Classic Visitor forces every Visitor to know every element type (visitCircle, visitSquare, …). Adding an element breaks all visitors — recompilation cascades. The Acyclic Visitor (Robert Martin) breaks the cycle: each element type has its own visitor interface, and accept uses instanceof to test capability:

interface Visitor {}                                  // empty marker
interface CircleVisitor extends Visitor { void visitCircle(Circle c); }
interface SquareVisitor extends Visitor { void visitSquare(Square s); }

record Circle(double r) implements Shape {
    public void accept(Visitor v) {
        if (v instanceof CircleVisitor cv) cv.visitCircle(this);
    }
}

Now a visitor can implement only the cases it cares about, and adding an element does not force every visitor to recompile. The cost: you reintroduce an instanceof, partly defeating the "no type tests" selling point, and silent no-ops when a visitor lacks the relevant interface. Use it when the element set is large and visitors are partial.


9. Multimethods on the JVM — Clojure and Groovy

Two JVM languages give you real runtime multiple dispatch without the Visitor ceremony.

Clojuredefmulti takes a dispatch function of all arguments; defmethod registers an implementation per dispatch value:

(defmulti collide (fn [a b] [(:type a) (:type b)]))
(defmethod collide [:asteroid :spaceship] [a b] "ship hit")
(defmethod collide [:asteroid :asteroid]  [a b] "small bang")

The dispatch value is computed from both args at call time — arbitrary multiple dispatch, even on values not types.

Groovy resolves ordinary method overloads by runtime argument types by default.
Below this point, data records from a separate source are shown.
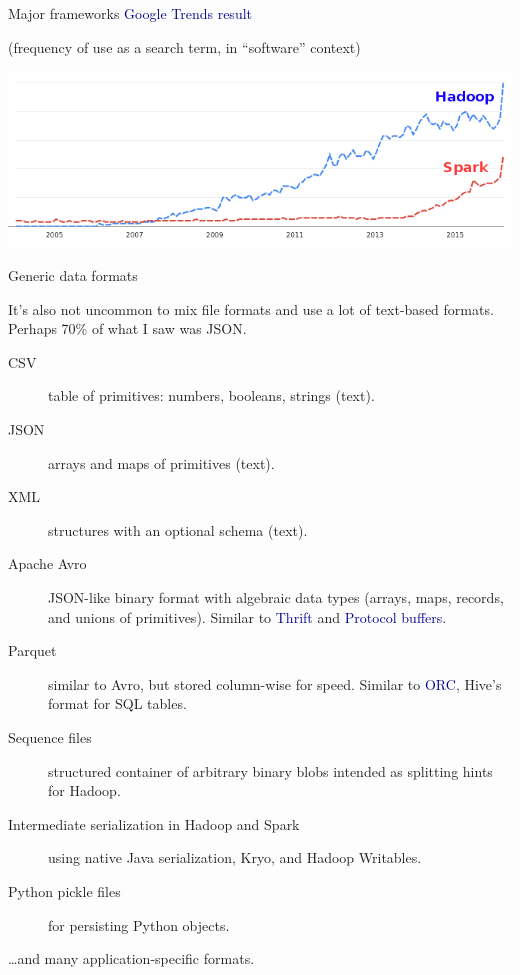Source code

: \documentclass{beamer}
\begin{document}
\begin{frame}{Major frameworks}
\textcolor{darkblue}{Google Trends result}

(frequency of use as a search term, in ``software'' context)

\includegraphics[width=\linewidth]{trends.png}
\end{frame}

\begin{frame}{Generic data formats}

It's also not uncommon to mix file formats and use a lot of text-based formats. Perhaps 70\% of what I saw was JSON.

\begin{description}
\item[CSV] table of primitives: numbers, booleans, strings (text).
\item[JSON] arrays and maps of primitives (text).
\item[XML] structures with an optional schema (text).
\item[Apache Avro] JSON-like binary format with algebraic data types (arrays, maps, records, and unions of primitives). Similar to \textcolor{darkblue}{Thrift} and \textcolor{darkblue}{Protocol buffers}.
\item[Parquet] similar to Avro, but stored column-wise for speed. Similar to \textcolor{darkblue}{ORC}, Hive's format for SQL tables.
\item[Sequence files] structured container of arbitrary binary blobs intended as splitting hints for Hadoop.
\item[Intermediate serialization in Hadoop and Spark] using native Java serialization, Kryo, and Hadoop Writables.
\item[Python pickle files] for persisting Python objects.
\end{description}

\ldots and many application-specific formats.
\end{frame}
\end{document}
The same pick(o) that prints "Object" in Java prints "String" in Groovy. This is the cleanest demonstration that overload-resolution timing is a language policy on top of the unchanged JVM — both compile to invokevirtual/invokedynamic, but Groovy's runtime re-selects the target.


10. When to choose what

Situation Use
Closed type set, operations change often, Java 21+ Pattern switch
Closed types, want exhaustiveness checked Pattern switch (sealed)
Operations span modules; types added rarely; many ops Visitor
Open type set, partial handling Acyclic Visitor or map
Symmetric two-type interaction (collisions) 2-key handler map
You control the language Clojure defmulti / Julia

The decisive axis is the expression problem (senior.md): Visitor makes adding operations cheap and adding types expensive; pattern switch and instanceof chains make adding types cheap and adding operations expensive. Pick the one whose cheap axis matches your expected change.


11. What's next

Topic File
Expression problem, symmetry, deopt, megamorphic Visitors senior.md
Review checklist, error-prone, ArchUnit, refactoring professional.md
JLS §15.12.2/.4, JVMS §5.4.6, GoF, SwitchBootstraps specification.md
Overload-resolution puzzles + broken Visitors find-bug.md
JMH: Visitor vs switch vs handler-map optimize.md

Remember: overload resolution is a static, three-phase, most-specific search over compile-time argument types — widening beats boxing beats varargs. Visitor = two invokeinterface hops. Pattern switch = one invokedynamic to SwitchBootstraps.typeSwitch plus a lookupswitch. Clojure defmulti and Groovy's runtime dispatch give true multiple dispatch on the same JVM; the difference is pure language policy.